The film's score was written and recorded by composer James Hesford.

The soundtrack features "The First Cut Is the Deepest" by Cat Stevens. Stevens granted the production the rights to use the song for free due to liking the rough cut of the film he was shown.

"Life is a Love-Story" is performed by Scor-Zay-Zee, who makes a cameo in the film.

==Reception==
The film received mixed reviews from mainstream publications. On review aggregator website Rotten Tomatoes, the film holds an approval rating of 13% based on 8 reviews, with an average rating of 4.12/10.

In the mainstream media, one consistent point was the film's high production values given its budget of just £325,000. The Evening Standard gave the film 3 out of 5 stars, praising its use of a "staggeringly low budget". The sentiment was repeated by MaryAnn Johanson, writing for Flick Filosopher, who said "Arshad makes his ridiculously low-budget film look far more expensive: I would never have guessed that Finding Fatimah was made for under half a million pounds. That’s just nuts". Overall, she said "There’s lots to like in this mostly sweet British Muslim rom-com. Pity, then, that it tries too hard, instead of trusting its characters, and sabotages itself", awarding the film 2.5 stars out of 5.

Total Film gave the film 3 out of 5 stars, praising the chemistry between the leads and comparing the writing to vintage Richard Curtis.

ShortList gave the film a positive review, with their takeaway being that it "Refreshingly explores a romantic red line that isn't farcially extreme, but instead an unspoken barrier to love for so many".

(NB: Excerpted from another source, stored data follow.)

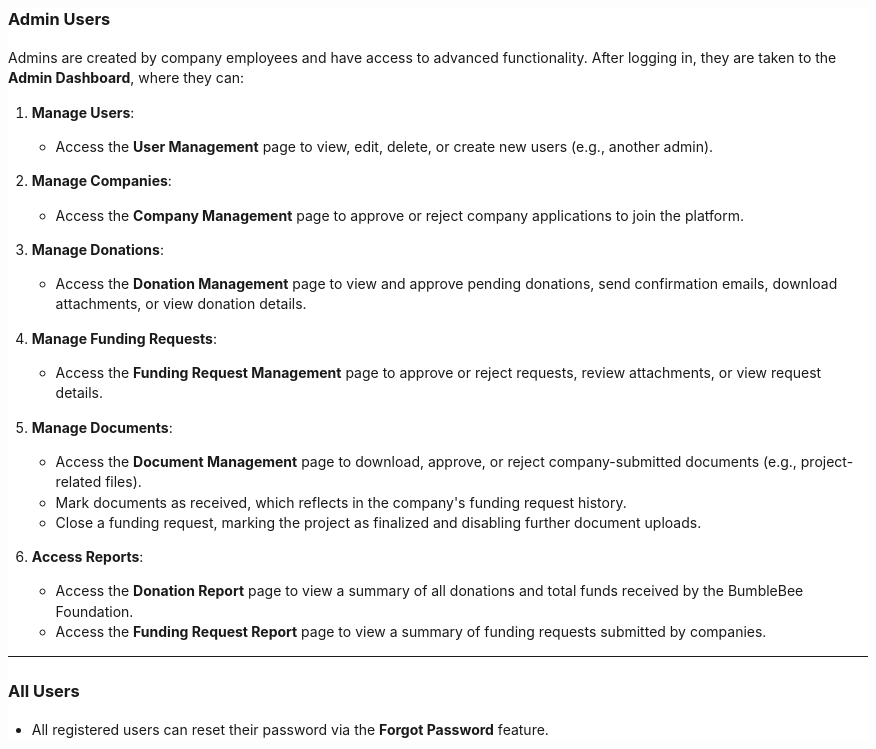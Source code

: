 ### **Admin Users**

Admins are created by company employees and have access to advanced functionality. After logging in, they are taken to the **Admin Dashboard**, where they can:

1.  **Manage Users**:

    -   Access the **User Management** page to view, edit, delete, or create new users (e.g., another admin).
2.  **Manage Companies**:

    -   Access the **Company Management** page to approve or reject company applications to join the platform.
3.  **Manage Donations**:

    -   Access the **Donation Management** page to view and approve pending donations, send confirmation emails, download attachments, or view donation details.
4.  **Manage Funding Requests**:

    -   Access the **Funding Request Management** page to approve or reject requests, review attachments, or view request details.
5.  **Manage Documents**:

    -   Access the **Document Management** page to download, approve, or reject company-submitted documents (e.g., project-related files).
    -   Mark documents as received, which reflects in the company's funding request history.
    -   Close a funding request, marking the project as finalized and disabling further document uploads.
6.  **Access Reports**:

    -   Access the **Donation Report** page to view a summary of all donations and total funds received by the BumbleBee Foundation.
    -   Access the **Funding Request Report** page to view a summary of funding requests submitted by companies.

* * * * *

### **All Users**

-   All registered users can reset their password via the **Forgot Password** feature.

The National Student gave the film 4 out of 5, praising what it achieves on such a small budget and claiming that "it hangs together seamlessly in terms of production value; it's well edited and thoroughly enjoyable from start to finish" and calling Oz Arshad's debut as director "a triumph".

Ahead of its release, The Guardian praised the film for "putting authentic British Asian characters centre-screen" and poised that it might "help end Muslim stereotypes in film". However, once the film was released, film critic Peter Bradshaw slated the film for a "bafflingly lame and leaden script and plodding direction that wouldn't pass muster for TV in a thousand years", awarding it 1 star out of 5.

The film was almost universally acclaimed by Asian press, with Asiana.TV giving the film a positive review, stating "As independent British films go, Finding Fatimah is unlike others in recent years and it's this originality that will cement its place in modern cinema".

Asian Image gave the film a positive review, praising the lack of stereotypes and cliches and calling it "a well-executed and refreshingly honest take on life as a single British Muslim".

The Platform gave the film a positive review, stating "The tasteful comedy, with genuine characters and an amalgamation of Asian culture with abject Britishness, makes Finding Fatimah a pleasure – but more importantly, a welcome breath of fresh air. It is a film that should have been made a decade ago, and is a welcome release to the tension the media have contributed to propagating about Muslims".

DESIblitz gave the film a positive review, praising its originality and "fresh perspective".